A Permanent Resident can apply and receive Citizenship upon compliance with a few requirements (mostly length of residence, Israel being the center of life, and some more). This is regardless of one’s origin, religion, race or gender. A close friend of mine, a Jew that lives on Israel for many decades elected to be a Permanent Resident and not a Citizen. Most Arab-Israelis who live within the legal jurisdiction of the State of Israel are Citizens. They have full rights and obligations as the Jewish Citizens, no difference whatsoever.
Sarah, you are questioning about “Israeli-Arabs (Palestinians)?”. There is a very clear and distinct difference between an Israeli-Arab and a Palestinian from the legal point of view. An Israeli-Arab is either a resident or a citizen of the State of Israel. One may feel and identify oneself as a member of the Palestinian People, but legally one is not. I’d say that a Palestinian is a person who is a non-Jew and does not reside within the legal jurisdiction of the State of Israel.

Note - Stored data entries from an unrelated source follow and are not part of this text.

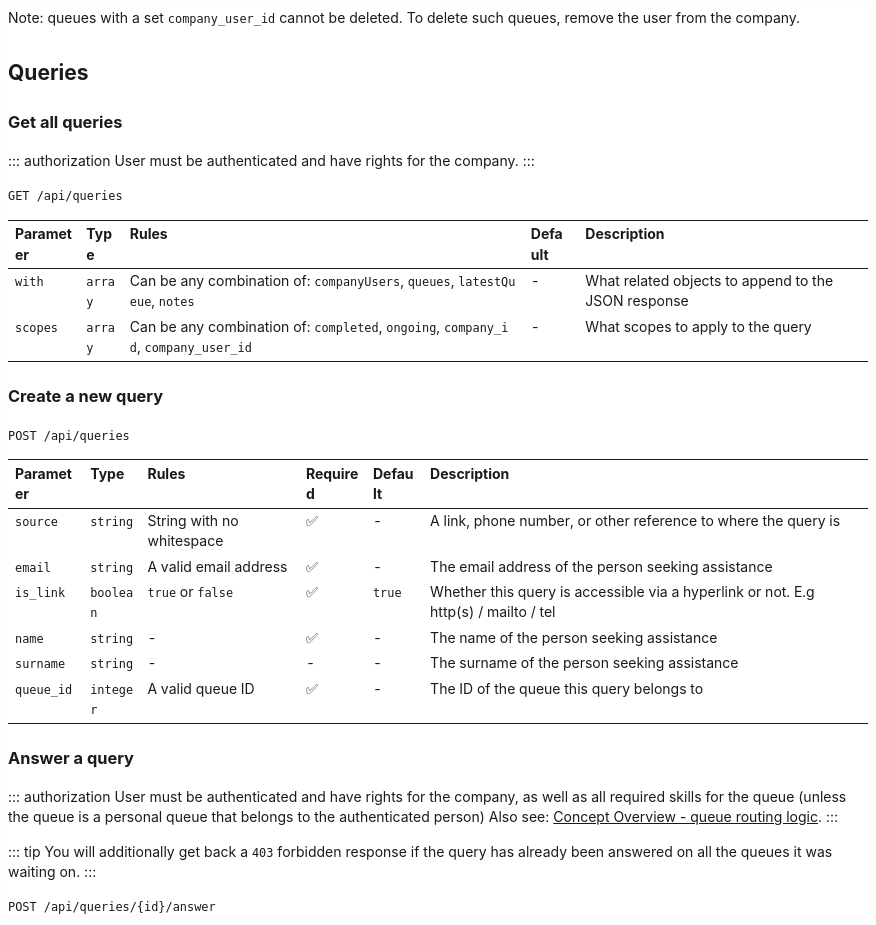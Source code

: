 Note: queues with a set `company_user_id` cannot be deleted. To delete such queues, remove the user from the company.

## Queries

### Get all queries

::: authorization
User must be authenticated and have rights for the company.
:::

```http:no-line-numbers
GET /api/queries
```

| Parameter | Type | Rules | Default | Description |
| :--- | :--- | :--- | :--- | :--- |
| `with` | `array` | Can be any combination of: `companyUsers`, `queues`, `latestQueue`, `notes` | - | What related objects to append to the JSON response |
| `scopes` | `array` | Can be any combination of: `completed`, `ongoing`, `company_id`, `company_user_id` | - | What scopes to apply to the query |

### Create a new query

```http:no-line-numbers
POST /api/queries
```

| Parameter | Type | Rules | Required | Default | Description |
| :--- | :--- | :--- | :--- | :--- | :--- |
| `source` | `string` | String with no whitespace | :white_check_mark: | - | A link, phone number, or other reference to where the query is |
| `email` | `string` | A valid email address | :white_check_mark: | - | The email address of the person seeking assistance |
| `is_link` | `boolean` | `true` or `false` | :white_check_mark: | `true` | Whether this query is accessible via a hyperlink or not. E.g http(s) / mailto / tel |
| `name` | `string` | - | :white_check_mark: | - | The name of the person seeking assistance |
| `surname` | `string` | - | - | - | The surname of the person seeking assistance |
| `queue_id` | `integer` | A valid queue ID | :white_check_mark: | - | The ID of the queue this query belongs to |

### Answer a query
::: authorization
User must be authenticated and have rights for the company, as well as all required skills for the queue (unless the queue is a personal queue that belongs to the authenticated person) Also see: [Concept Overview - queue routing logic](../../user-guide/concept-overview.md#queue-routing-logic).
:::
 
::: tip
You will additionally get back a `403` forbidden response if the query has already been answered on all the queues it was waiting on.
:::

```http:no-line-numbers
POST /api/queries/{id}/answer
```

Today, this basically pertains only to those who reside in the West Bank and affiliated with the Palestinian Authority. Hence, Palestinians are not Citizens of Israel, nor they are Permanent Residents of Israel. Therefore, it is impossible to define them as “Second Class Citizens of Israel”. And yet, the doors of the Israeli Judicial System, all the way to the Supreme Court, are open for them.
Sarah: You indicate that many Druze serve in the IDF. Are permanent residents excluded from mandatory military service?
Emanuel: No, on the contrary. The Israeli Law requires both Israeli Citizens AND Permanent Residents to report to the IDF Recruiting Unit at a certain age. The IDF will determine if and when to recruit that individual, based on the personal profile and the IDF’s operational needs.